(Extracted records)
______

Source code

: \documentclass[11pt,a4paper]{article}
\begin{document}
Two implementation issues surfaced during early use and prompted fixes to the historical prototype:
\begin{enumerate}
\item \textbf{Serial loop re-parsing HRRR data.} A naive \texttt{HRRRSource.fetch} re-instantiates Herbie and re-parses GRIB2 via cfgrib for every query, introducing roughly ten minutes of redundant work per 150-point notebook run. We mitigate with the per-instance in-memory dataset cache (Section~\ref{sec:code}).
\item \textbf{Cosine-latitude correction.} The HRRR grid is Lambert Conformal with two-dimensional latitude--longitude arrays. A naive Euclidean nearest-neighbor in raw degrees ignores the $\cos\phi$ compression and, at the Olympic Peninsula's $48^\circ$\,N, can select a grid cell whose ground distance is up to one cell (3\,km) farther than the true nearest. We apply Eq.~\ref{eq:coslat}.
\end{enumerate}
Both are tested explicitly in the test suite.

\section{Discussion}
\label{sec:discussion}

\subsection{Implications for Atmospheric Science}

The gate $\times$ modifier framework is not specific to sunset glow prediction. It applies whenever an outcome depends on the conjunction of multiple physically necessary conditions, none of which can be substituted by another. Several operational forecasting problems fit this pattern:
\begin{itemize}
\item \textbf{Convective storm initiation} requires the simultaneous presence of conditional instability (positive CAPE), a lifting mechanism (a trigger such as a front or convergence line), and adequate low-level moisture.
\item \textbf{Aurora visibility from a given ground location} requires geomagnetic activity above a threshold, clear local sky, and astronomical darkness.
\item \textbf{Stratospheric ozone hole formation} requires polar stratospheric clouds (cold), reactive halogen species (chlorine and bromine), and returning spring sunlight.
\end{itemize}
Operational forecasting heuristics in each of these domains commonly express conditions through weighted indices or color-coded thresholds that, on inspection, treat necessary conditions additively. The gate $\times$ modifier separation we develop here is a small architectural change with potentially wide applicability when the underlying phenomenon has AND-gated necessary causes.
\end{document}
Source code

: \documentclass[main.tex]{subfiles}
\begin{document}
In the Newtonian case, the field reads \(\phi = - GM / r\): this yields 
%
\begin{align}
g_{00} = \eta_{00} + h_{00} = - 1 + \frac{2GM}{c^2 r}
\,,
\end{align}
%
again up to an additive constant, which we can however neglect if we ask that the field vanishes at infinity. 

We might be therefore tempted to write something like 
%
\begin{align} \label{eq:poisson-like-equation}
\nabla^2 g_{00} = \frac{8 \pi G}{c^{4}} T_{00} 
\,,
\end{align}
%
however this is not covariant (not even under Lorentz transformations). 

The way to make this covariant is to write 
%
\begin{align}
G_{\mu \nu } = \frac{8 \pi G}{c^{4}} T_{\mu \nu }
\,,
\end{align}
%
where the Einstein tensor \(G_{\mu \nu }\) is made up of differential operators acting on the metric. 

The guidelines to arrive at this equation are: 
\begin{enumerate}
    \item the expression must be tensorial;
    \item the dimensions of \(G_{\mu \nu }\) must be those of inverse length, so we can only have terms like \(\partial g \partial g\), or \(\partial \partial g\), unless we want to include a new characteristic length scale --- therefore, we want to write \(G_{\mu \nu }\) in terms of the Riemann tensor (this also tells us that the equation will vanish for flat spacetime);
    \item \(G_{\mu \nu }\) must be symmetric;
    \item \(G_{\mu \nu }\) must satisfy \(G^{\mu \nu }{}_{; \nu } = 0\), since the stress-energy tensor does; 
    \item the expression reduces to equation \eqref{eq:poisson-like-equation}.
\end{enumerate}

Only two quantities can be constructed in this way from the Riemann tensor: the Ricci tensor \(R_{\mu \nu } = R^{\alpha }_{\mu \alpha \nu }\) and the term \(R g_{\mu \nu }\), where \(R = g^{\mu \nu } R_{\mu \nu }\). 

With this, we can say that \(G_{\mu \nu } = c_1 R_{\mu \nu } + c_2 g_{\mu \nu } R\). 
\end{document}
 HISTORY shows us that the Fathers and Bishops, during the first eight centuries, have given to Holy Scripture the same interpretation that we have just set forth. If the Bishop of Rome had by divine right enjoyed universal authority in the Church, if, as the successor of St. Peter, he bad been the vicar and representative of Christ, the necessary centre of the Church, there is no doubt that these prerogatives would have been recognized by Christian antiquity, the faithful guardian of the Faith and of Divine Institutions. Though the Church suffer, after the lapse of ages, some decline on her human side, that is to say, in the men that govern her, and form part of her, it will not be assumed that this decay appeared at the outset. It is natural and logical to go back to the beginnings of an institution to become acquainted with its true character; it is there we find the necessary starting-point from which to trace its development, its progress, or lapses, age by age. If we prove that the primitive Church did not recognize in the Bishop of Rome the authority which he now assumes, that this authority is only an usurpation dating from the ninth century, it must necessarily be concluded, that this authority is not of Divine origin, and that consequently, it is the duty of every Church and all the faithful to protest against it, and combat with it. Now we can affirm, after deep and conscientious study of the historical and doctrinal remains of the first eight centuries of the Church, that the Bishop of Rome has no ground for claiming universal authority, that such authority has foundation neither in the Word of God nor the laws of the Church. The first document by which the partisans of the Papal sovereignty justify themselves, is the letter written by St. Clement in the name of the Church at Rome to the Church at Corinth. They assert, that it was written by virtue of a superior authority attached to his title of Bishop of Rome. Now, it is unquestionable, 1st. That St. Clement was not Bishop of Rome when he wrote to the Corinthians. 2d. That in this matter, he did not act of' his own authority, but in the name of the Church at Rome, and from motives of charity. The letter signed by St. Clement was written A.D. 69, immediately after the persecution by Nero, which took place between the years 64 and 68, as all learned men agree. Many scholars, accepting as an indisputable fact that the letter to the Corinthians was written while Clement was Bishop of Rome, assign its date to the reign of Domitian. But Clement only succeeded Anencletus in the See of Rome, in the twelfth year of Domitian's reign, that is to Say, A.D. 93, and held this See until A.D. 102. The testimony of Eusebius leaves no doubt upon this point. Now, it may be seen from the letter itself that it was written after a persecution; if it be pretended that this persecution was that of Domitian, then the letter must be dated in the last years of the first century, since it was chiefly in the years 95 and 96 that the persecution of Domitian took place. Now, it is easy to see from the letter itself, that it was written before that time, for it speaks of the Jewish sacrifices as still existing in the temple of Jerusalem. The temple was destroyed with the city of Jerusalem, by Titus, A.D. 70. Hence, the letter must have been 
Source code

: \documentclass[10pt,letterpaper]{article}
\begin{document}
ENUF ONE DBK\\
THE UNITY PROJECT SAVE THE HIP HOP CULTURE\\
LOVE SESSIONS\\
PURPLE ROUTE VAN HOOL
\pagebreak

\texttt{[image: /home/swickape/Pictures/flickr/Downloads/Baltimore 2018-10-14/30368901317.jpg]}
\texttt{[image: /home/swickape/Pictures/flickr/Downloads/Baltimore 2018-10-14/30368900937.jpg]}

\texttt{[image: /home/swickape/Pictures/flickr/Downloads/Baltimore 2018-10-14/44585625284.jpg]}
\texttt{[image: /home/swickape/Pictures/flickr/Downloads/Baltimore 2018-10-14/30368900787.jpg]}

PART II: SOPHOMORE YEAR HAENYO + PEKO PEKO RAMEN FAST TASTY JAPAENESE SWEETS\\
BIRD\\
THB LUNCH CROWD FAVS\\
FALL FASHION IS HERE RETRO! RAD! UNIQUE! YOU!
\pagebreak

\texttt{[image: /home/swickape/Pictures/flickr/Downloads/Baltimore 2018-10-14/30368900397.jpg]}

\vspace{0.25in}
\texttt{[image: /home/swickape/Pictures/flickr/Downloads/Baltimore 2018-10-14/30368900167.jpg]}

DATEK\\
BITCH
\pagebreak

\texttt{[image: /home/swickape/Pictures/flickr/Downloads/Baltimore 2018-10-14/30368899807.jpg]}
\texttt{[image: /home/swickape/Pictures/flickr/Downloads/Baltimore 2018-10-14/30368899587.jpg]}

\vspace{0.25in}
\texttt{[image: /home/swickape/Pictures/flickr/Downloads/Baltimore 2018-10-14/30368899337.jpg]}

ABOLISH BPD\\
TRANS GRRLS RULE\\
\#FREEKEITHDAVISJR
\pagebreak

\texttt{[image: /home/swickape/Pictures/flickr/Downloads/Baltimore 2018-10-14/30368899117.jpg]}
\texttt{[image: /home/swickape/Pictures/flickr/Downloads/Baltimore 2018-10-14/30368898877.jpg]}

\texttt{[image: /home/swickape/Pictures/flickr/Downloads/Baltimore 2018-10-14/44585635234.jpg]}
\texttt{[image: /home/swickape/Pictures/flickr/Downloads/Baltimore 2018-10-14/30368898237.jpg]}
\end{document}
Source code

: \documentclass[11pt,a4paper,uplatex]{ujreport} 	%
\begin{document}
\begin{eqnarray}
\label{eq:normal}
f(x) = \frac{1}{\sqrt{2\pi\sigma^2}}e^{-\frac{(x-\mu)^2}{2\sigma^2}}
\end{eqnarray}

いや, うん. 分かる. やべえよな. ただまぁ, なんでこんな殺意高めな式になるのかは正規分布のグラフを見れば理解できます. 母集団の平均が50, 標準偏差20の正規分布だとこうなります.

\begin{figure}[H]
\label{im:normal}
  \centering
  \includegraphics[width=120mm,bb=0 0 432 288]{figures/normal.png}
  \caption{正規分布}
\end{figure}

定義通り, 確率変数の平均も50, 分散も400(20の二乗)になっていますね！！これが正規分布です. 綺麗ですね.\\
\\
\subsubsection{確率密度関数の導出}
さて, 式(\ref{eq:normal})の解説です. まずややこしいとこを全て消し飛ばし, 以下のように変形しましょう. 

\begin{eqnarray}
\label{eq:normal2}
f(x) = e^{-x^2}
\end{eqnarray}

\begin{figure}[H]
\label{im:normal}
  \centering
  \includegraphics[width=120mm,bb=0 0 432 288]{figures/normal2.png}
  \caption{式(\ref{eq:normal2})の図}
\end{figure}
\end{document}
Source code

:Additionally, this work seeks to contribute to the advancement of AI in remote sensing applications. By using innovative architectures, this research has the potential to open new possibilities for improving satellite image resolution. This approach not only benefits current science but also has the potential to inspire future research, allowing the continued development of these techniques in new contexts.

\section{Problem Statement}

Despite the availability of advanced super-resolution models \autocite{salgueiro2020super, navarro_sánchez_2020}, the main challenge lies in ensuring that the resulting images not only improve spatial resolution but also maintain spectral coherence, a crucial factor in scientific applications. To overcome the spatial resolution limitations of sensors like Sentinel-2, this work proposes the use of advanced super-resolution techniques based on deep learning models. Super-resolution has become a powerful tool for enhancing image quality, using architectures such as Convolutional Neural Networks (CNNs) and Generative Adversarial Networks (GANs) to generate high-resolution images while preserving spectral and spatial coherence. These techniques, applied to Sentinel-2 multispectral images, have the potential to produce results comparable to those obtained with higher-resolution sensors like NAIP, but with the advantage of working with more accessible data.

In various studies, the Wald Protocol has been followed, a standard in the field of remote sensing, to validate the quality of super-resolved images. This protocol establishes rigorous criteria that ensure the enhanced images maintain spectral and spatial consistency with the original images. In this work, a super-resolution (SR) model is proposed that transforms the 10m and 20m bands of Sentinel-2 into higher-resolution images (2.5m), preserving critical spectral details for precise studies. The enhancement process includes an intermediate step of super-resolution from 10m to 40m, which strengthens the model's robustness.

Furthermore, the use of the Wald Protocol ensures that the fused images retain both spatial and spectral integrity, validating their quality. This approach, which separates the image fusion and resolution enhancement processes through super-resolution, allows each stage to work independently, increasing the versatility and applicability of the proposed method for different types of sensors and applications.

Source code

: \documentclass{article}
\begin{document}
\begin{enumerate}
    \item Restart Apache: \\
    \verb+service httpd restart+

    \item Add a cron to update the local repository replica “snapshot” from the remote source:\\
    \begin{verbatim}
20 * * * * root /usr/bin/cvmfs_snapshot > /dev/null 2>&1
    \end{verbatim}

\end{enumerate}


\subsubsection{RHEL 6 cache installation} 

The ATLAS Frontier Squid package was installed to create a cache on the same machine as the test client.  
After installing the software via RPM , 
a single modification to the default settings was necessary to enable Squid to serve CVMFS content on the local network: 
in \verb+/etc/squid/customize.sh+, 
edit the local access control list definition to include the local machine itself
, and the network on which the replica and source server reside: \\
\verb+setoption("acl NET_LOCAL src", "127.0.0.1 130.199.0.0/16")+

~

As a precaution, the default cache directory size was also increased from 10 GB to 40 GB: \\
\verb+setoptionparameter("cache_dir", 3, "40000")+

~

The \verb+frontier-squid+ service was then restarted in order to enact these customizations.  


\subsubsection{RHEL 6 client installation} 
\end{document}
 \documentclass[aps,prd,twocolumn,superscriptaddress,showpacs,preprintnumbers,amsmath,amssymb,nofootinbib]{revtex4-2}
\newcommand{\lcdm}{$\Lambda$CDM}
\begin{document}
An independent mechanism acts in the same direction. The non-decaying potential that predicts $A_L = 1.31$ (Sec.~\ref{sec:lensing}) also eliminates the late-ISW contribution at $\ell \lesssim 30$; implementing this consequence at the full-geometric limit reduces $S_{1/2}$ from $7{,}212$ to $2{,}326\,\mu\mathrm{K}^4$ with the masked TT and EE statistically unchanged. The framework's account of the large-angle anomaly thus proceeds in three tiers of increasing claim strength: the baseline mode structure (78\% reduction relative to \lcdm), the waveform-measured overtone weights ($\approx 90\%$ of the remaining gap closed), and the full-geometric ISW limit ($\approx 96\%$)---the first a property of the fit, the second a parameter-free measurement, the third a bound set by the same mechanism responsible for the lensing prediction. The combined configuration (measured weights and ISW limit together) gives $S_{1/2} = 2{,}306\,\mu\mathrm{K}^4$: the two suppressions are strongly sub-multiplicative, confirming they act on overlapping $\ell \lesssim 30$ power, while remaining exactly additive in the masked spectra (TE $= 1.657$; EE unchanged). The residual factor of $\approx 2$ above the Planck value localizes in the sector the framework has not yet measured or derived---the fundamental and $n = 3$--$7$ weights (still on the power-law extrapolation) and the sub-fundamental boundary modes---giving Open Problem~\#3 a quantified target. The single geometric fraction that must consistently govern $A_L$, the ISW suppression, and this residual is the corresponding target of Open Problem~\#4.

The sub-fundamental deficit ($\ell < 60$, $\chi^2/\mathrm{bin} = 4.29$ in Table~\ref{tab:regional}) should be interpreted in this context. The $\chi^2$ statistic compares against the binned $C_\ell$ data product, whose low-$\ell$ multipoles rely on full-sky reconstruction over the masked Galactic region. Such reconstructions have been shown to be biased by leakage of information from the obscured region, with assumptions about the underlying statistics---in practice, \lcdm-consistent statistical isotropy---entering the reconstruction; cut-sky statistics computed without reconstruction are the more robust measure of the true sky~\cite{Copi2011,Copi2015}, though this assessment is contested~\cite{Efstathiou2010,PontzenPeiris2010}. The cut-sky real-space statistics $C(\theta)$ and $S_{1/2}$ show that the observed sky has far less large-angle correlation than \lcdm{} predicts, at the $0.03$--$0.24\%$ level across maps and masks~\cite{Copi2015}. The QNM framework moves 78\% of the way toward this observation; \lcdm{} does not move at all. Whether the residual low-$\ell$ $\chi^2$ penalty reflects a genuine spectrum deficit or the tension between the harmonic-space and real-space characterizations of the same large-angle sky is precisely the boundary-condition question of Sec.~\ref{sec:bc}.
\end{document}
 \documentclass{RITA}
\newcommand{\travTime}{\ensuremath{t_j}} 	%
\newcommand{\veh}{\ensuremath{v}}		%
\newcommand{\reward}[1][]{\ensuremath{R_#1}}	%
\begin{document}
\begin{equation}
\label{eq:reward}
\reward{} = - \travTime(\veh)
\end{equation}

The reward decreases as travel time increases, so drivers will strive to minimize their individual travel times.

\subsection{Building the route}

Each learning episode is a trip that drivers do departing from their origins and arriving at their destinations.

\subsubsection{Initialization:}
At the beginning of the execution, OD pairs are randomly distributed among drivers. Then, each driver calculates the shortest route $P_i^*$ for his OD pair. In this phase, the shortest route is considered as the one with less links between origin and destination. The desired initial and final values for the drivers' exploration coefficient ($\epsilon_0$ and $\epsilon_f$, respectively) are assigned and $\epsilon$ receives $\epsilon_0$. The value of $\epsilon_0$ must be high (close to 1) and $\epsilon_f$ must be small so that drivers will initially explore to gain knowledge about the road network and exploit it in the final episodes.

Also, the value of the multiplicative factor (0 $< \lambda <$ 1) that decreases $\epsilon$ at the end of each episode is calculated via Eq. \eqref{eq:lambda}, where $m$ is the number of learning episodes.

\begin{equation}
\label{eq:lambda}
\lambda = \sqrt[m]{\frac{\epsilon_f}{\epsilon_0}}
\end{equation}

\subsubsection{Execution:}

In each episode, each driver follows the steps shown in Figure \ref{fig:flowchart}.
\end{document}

______

Return only the lines of the records in which the string "figures" appears.

• **Task output**
  \includegraphics[width=120mm,bb=0 0 432 288]{figures/normal.png}
  \includegraphics[width=120mm,bb=0 0 432 288]{figures/normal2.png}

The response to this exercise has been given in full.